On Sunday, February 10, Pope Francis sent a video message to the participants of the World Government Summit taking place in Dubai. In it he reflects on his recent visit to the United Arab Emirates and exhorts those participating in the summit to consider people before economic interests and to work first and foremost for the common good.
Watch the video by clicking the link above or read the text below.

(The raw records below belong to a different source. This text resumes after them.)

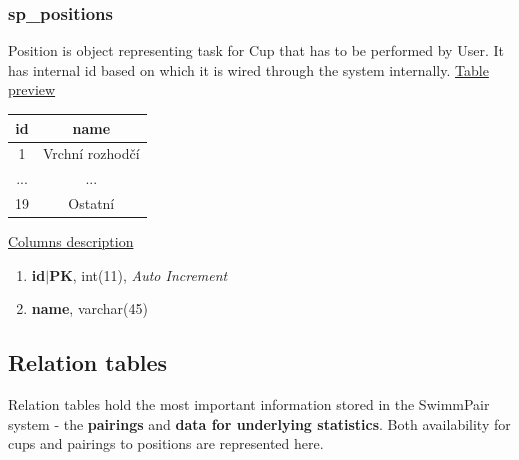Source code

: \subsubsection*{sp\_positions}
Position is object representing task for Cup that has to be performed by User. It has internal id based on which it is wired through the system internally.
\newline
\underline{Table preview}
\begin{center}
 \begin{tabular}{||c c||} 
 \hline
 id & name  \\ [0.5ex] 
 \hline\hline
 1 & Vrchní rozhodčí \\ 
 \hline
 ... & ...  \\ [0.5ex]
\hline
 19 & Ostatní  \\
 \hline
\end{tabular}
\end{center}
\underline{Columns description}
\begin{enumerate}
  \setlength\itemsep{0em}
  \item \textbf{id$|$PK}, int(11), \textit{Auto Increment}
  \item \textbf{name}, varchar(45)
\end{enumerate}

\subsection{Relation tables}
Relation tables hold the most important information stored in the SwimmPair system - the \textbf{pairings} and \textbf{data for underlying statistics}. Both availability for cups and pairings to positions are represented here.
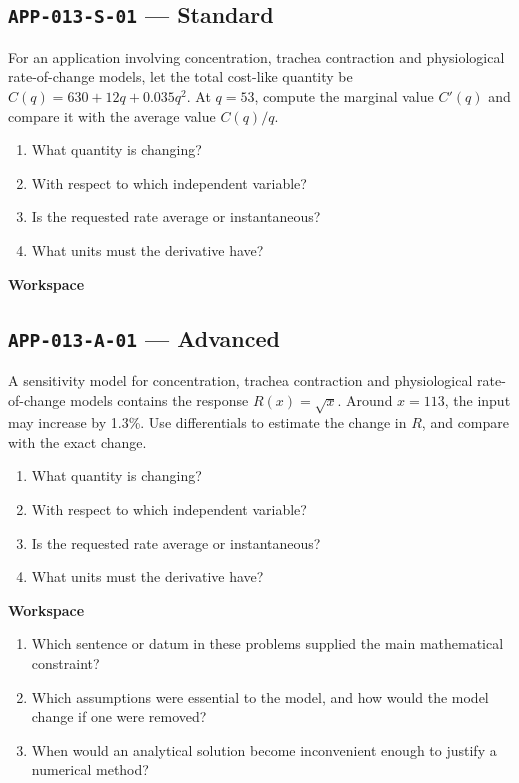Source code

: \documentclass[11pt]{book}
\newcommand{\pid}[1]{\texttt{#1}}
\newcommand{\workspace}{\par\vspace{0.7in}\hrulefill\par\vspace{0.55in}\hrulefill\par}
\begin{document}
\subsection*{\pid{APP-013-S-01} — Standard}
\begin{problembox}
For an application involving concentration, trachea contraction and physiological rate-of-change models, let the total cost-like quantity be $C(q)=630+12q+0.035q^2$. At $q=53$, compute the marginal value $C'(q)$ and compare it with the average value $C(q)/q$.
\end{problembox}
\begin{promptbox}\begin{enumerate}
\item What quantity is changing?
\item With respect to which independent variable?
\item Is the requested rate average or instantaneous?
\item What units must the derivative have?
\end{enumerate}\end{promptbox}
\textbf{Workspace}\workspace
{}
\subsection*{\pid{APP-013-A-01} — Advanced}
\begin{problembox}
A sensitivity model for concentration, trachea contraction and physiological rate-of-change models contains the response $R(x)=\sqrt{x}$. Around $x=113$, the input may increase by 1.3\%. Use differentials to estimate the change in $R$, and compare with the exact change.
\end{problembox}
\begin{promptbox}\begin{enumerate}
\item What quantity is changing?
\item With respect to which independent variable?
\item Is the requested rate average or instantaneous?
\item What units must the derivative have?
\end{enumerate}\end{promptbox}
\textbf{Workspace}\workspace
\begin{reflectionbox}\begin{enumerate}
\item Which sentence or datum in these problems supplied the main mathematical constraint?
\item Which assumptions were essential to the model, and how would the model change if one were removed?
\item When would an analytical solution become inconvenient enough to justify a numerical method?
\end{enumerate}\end{reflectionbox}
\end{document}
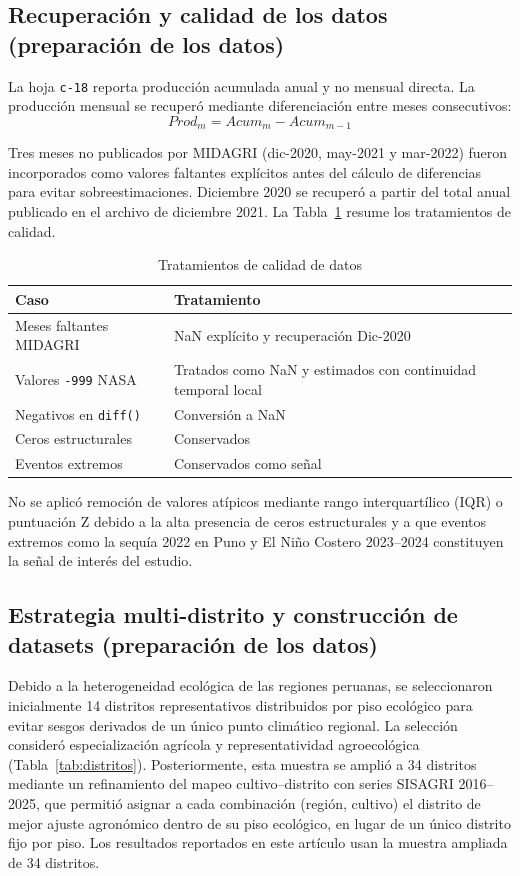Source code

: \documentclass[conference]{IEEEtran}
\begin{document}
\subsection{Recuperación y calidad de los datos (preparación de los datos)}
\label{ssec:recuperacion}
La hoja \texttt{c-18} reporta producción acumulada anual y no mensual directa. La producción mensual se recuperó mediante diferenciación entre meses consecutivos:
\begin{equation}
Prod_{m} = Acum_{m} - Acum_{m-1}
\end{equation}

Tres meses no publicados por MIDAGRI (dic-2020, may-2021 y mar-2022) fueron incorporados como valores faltantes explícitos antes del cálculo de diferencias para evitar sobreestimaciones. Diciembre 2020 se recuperó a partir del total anual publicado en el archivo de diciembre 2021. La Tabla~\ref{tab:calidad} resume los tratamientos de calidad.

\begin{table}[h]
\centering
\caption{Tratamientos de calidad de datos}
\label{tab:calidad}
\small
\begin{tabular}{p{2cm} p{4.3cm}}
\toprule
\textbf{Caso} & \textbf{Tratamiento} \\
\midrule
Meses faltantes MIDAGRI & NaN explícito y recuperación Dic-2020 \\
Valores \texttt{-999} NASA & Tratados como NaN y estimados con continuidad temporal local \\
Negativos en \texttt{diff()} & Conversión a NaN \\
Ceros estructurales & Conservados \\
Eventos extremos & Conservados como señal \\
\bottomrule
\end{tabular}
\end{table}

No se aplicó remoción de valores atípicos mediante rango interquartílico (IQR) o puntuación Z debido a la alta presencia de ceros estructurales y a que eventos extremos como la sequía 2022 en Puno \cite{rcr2023} y El Niño Costero 2023--2024 \cite{senamhi2024} constituyen la señal de interés del estudio.

\subsection{Estrategia multi-distrito y construcción de datasets (preparación de los datos)}
\label{ssec:multidistrito}
Debido a la heterogeneidad ecológica de las regiones peruanas, se seleccionaron inicialmente 14 distritos representativos distribuidos por piso ecológico para evitar sesgos derivados de un único punto climático regional. La selección consideró especialización agrícola y representatividad agroecológica (Tabla~\ref{tab:distritos}). Posteriormente, esta muestra se amplió a 34 distritos mediante un refinamiento del mapeo cultivo--distrito con series SISAGRI 2016--2025, que permitió asignar a cada combinación (región, cultivo) el distrito de mejor ajuste agronómico dentro de su piso ecológico, en lugar de un único distrito fijo por piso. Los resultados reportados en este artículo usan la muestra ampliada de 34 distritos.
\end{document}

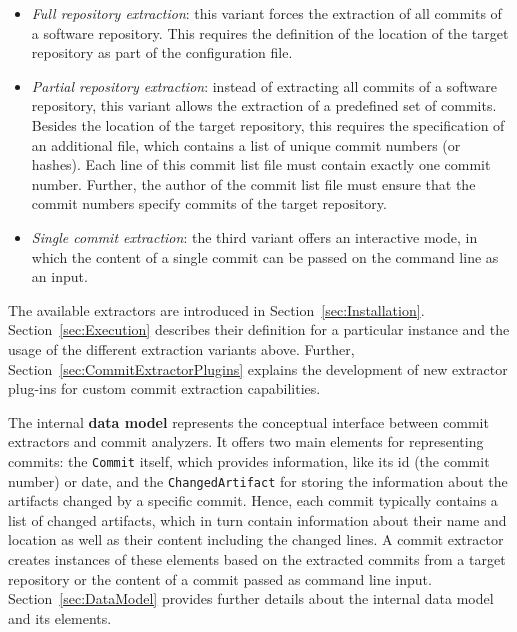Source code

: \begin{itemize}
\item \textit{Full repository extraction}: this variant forces the extraction of all commits of a software repository. This requires the definition of the location of the target repository as part of the configuration file.
\item \textit{Partial repository extraction}: instead of extracting all commits of a software repository, this variant allows the extraction of a predefined set of commits. Besides the location of the target repository, this requires the specification of an additional file, which contains a list of unique commit numbers (or hashes). Each line of this commit list file must contain exactly one commit number. Further, the author of the commit list file must ensure that the commit numbers specify commits of the target repository.
\item \textit{Single commit extraction}: the third variant offers an interactive mode, in which the content of a single commit can be passed on the command line as an input.
\end{itemize}

The available extractors are introduced in Section~\ref{sec:Installation}. Section~\ref{sec:Execution} describes their definition for a particular \thetool{} instance and the usage of the different extraction variants above. Further, Section~\ref{sec:CommitExtractorPlugins} explains the development of new extractor plug-ins for custom commit extraction capabilities.

The internal \textbf{data model} represents the conceptual interface between commit extractors and commit analyzers. It offers two main elements for representing commits: the \texttt{Commit} itself, which provides information, like its id (the commit number) or date, and the \texttt{ChangedArtifact} for storing the information about the artifacts changed by a specific commit. Hence, each commit typically contains a list of changed artifacts, which in turn contain information about their name and location as well as their content including the changed lines. A commit extractor creates instances of these elements based on the extracted commits from a target repository or the content of a commit passed as command line input. Section~\ref{sec:DataModel} provides further details about the internal data model and its elements.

Dear Friends, Al Salamu Alaikum
/ Peace be with you!
I send you greetings and best wishes for your work. I carry in my heart the visit I have just made to the United Arab Emirates and the warm welcome I received. I encountered a modern country which is looking to the future without forgetting its roots. I saw a country seeking to transform into concrete initiatives and actions the words tolerance, fraternity, mutual respect and freedom. I also saw how even in the desert flowers spring up and grow. I returned home with the hope that many deserts in the world can bloom like this. I believe it is possible, but only if we grow together, alongside one another, with openness and respect, willing to take on everyone’s problems, which are the problems of each person in the global village.
I am thinking of you and your commitment in these days, as you face fundamental issues including political challenges, economic development, protection of the environment and the use of technology. It is my sincere hope that the question underlying your reflections will not only be “what are the best opportunities to take advantage of”, but “what kind of world do we want to build together?” This question leads us to think of people and of persons rather than capital and economic interests. It is a question that does not look to tomorrow, but further into the future, to the responsibility weighing upon us: handing on this world of ours to those who will come after us, preserving it from environmental degradation and, even before that, from moral degradation.
We cannot really speak of sustainable development without solidarity (cf. Laudato Si’
, 159). We could even say that the good, if it is not the common good, is not actually good. Perhaps now more than ever, thinking and acting require a true dialogue with others because without others there is no future for me. I hope then, that in your activities you start from the faces of persons, from an awareness of the cry of people and of the poor, from reflecting on children’s questions.
With these thoughts I thank you and I hope that your efforts at the service of the common good may bear fruit. I ask the Lord to bless your commitment for a more just and prosperous world for everyone.